2024 Hong Kong film by Tomas Lee

An Abandoned Team or Alone No More (Chinese: 得寵先生 or earlier 狗轉人生) is a 2024 Hong Kong drama film directed by Tomas Lee and Daniel Ho, and starring Lawrence Cheng, Amy Lo, Jay Fung and Bonnie Wong. The film is produced by Media Asia Film and One Cool Film Production, along with Film Development Fund's 4 million dollar investment.

== Plot ==
Uncle Gai is a 60-year-old hot-tempered loner who has been living a solitary life. His marriage ended in failure, and his distant relationship with his daughter (played by Fish Yu), leaving him increasingly isolated. After retiring, he feels that life has lost its meaning. One day, overwhelmed by despair, he decides to end his life by going to the mountains. However, just as he is about to give up, he is discovered by a stray dog named Roast Piggy, who leads animal volunteer Una (played by Amy Lo) to find him and rescue him. This unexpected encounter becomes a turning point in Uncle Gai’s life.
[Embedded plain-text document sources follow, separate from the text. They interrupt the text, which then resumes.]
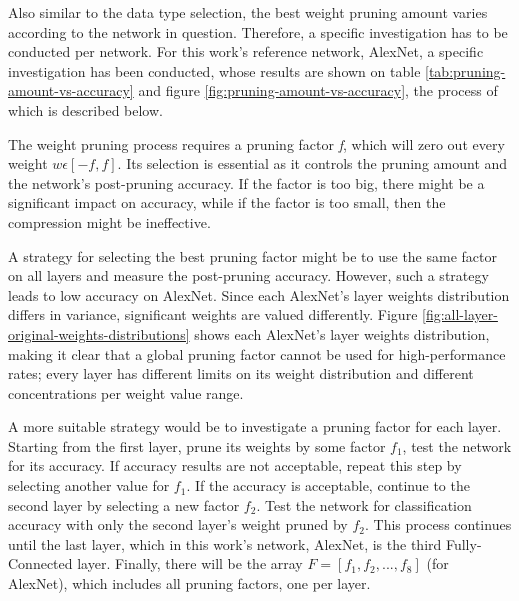 Also similar to the data type selection, the best weight pruning amount varies according to the network in question. Therefore, a specific investigation has to be conducted per network. For this work's reference network, AlexNet, a specific investigation has been conducted, whose results are shown on table \ref{tab:pruning-amount-vs-accuracy} and figure \ref{fig:pruning-amount-vs-accuracy}, the process of which is described below.

The weight pruning process requires a pruning factor \emph{f}, which will zero out every weight $w \epsilon [-f, f]$. Its selection is essential as it controls the pruning amount and the network's post-pruning accuracy. If the factor is too big, there might be a significant impact on accuracy, while if the factor is too small, then the compression might be ineffective.

A strategy for selecting the best pruning factor might be to use the same factor on all layers and measure the post-pruning accuracy. However, such a strategy leads to low accuracy on AlexNet. Since each AlexNet's layer weights distribution differs in variance, significant weights are valued differently. Figure \ref{fig:all-layer-original-weights-distributions} shows each AlexNet's layer weights distribution, making it clear that a global pruning factor cannot be used for high-performance rates; every layer has different limits on its weight distribution and different concentrations per weight value range.

A more suitable strategy would be to investigate a pruning factor for each layer. Starting from the first layer, prune its weights by some factor $f_1$, test the network for its accuracy. If accuracy results are not acceptable, repeat this step by selecting another value for $f_1$. If the accuracy is acceptable, continue to the second layer by selecting a new factor $f_2$. Test the network for classification accuracy with only the second layer's weight pruned by $f_2$. This process continues until the last layer, which in this work's network, AlexNet, is the third Fully-Connected layer. Finally, there will be the array $F = [f_1, f_2, ..., f_8]$ (for AlexNet), which includes all pruning factors, one per layer.

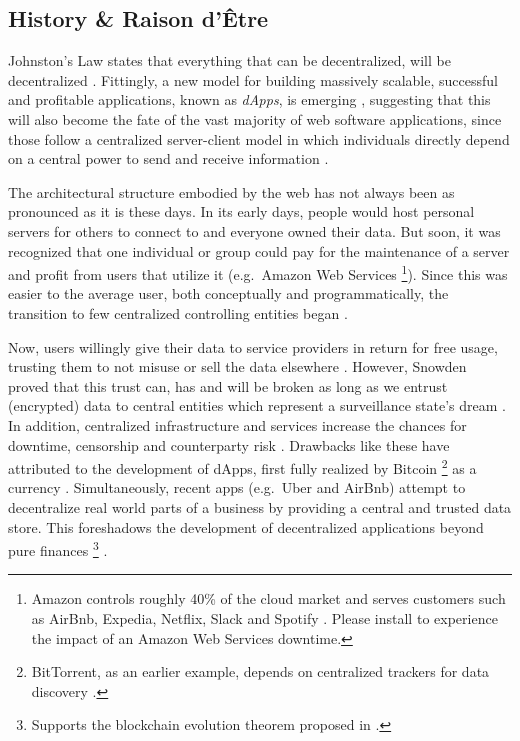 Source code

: \subsection{History \& Raison d'Être}
\label{dAppHistory}
Johnston's Law states that everything that can be decentralized, will be decentralized \cite{JohnstonsLaw}. Fittingly, a new model for building massively scalable, successful and profitable applications, known as \textit{\acp{dApp}}, is emerging \cite[p.~5]{Raval.2016} \cite[pp.~1--2]{Johnston2015}, suggesting that this will also become the fate of the vast majority of web software applications, since those follow a centralized server-client model in which individuals directly depend on a central power to send and receive information \cite[pp.~7--8]{Raval.2016}. 

The architectural structure embodied by the web has not always been as pronounced as it is these days. In its early days, people would host personal servers for others to connect to and everyone owned their data. But soon, it was recognized that one individual or group could pay for the maintenance of a server and profit from users that utilize it (e.g.~Amazon Web Services \footnote{Amazon controls roughly 40\% of the cloud market and serves customers such as AirBnb, Expedia, Netflix, Slack and Spotify \cite{Verge2018}. Please install \cite{fuckOffAWS} to experience the impact of an Amazon Web Services downtime.}). Since this was easier to the average user, both conceptually and programmatically, the transition to few centralized controlling entities began \cite[pp.~14]{Raval.2016}. 

Now, users willingly give their data to service providers in return for free usage, trusting them to not misuse or sell the data elsewhere \cite[p.~24]{Raval.2016}. However, Snowden proved that this trust can, has and will be broken as long as we entrust (encrypted) data to central entities which represent a surveillance state's dream \cite{Guardian2013} \cite[p.~25]{Raval.2016}. In addition, centralized infrastructure and services increase the chances for downtime, censorship and \gls{counterparty risk} \cite[p.~23]{Antonopoulos.2018}. Drawbacks like these have attributed to the development of \acp{dApp}, first fully realized by Bitcoin \footnote{BitTorrent, as an earlier example, depends on centralized trackers for data discovery \cite[p.~26]{Raval.2016}.} as a currency \cite[p.~1]{Johnston2015} \cite[p.~1]{bitcoin}. Simultaneously, recent apps (e.g.~Uber and AirBnb) attempt to decentralize real world parts of a business by providing a central and trusted data store. This foreshadows the development of decentralized applications beyond pure finances \footnote{Supports the blockchain evolution theorem proposed in \cite{Swan.2015}.} \cite[p.~15]{Raval.2016}.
Initially, Uncle Gai has a strong dislike for dogs, but the actions of Roast Piggy begin to change his perspective on animals. Encouraged by Una, he starts volunteering at her animal shelter, helping to care for abandoned stray animals. Over time, Uncle Gai finds a new sense of purpose and meaning in life through his work with these animals. He begins to open up emotionally and, with Una's support, tries to repair his long-broken relationship with his daughter. Just when Uncle Gai believes that his life is getting back on track and things are improving, a shocking tragedy strikes......

== Cast ==
- Lawrence Cheng as Uncle Gai, a 60-year-old bad-tempered loner.
- Amy Lo as Una, an animal volunteer.
- Little as Roast Piggy, a stray dog.
- Jay Fung as Chung Man, Una's boyfriend.
- Bonnie Wong as Toby, a veterinary nurse and Una's friend.
- Fish Liew as Gai's daughter
- Ben Yuen as Master Sek, a char siu butcher.
- Patra Au as Una's mother

In addition, Kenny Wong, Ansonbean, and Zaneta Cheng, the daughter of Lawrence Cheng, make cameo appearances in the film.

== Reception ==
A 3 out of 5 stars review by Edmund Lee in the South China Morning Post wrote that the film was "a corny but wholesome story about a cantankerous old man whose bond with a dog opens a door to more new connections".

Writing for The Guardian, Cath Clarke gave the film 3 out of 5 stars and described it as "a conventional heart-tugger, pushing its sentimental message about the benefits to mind and body of pet ownership, and making a point about social isolation among older people".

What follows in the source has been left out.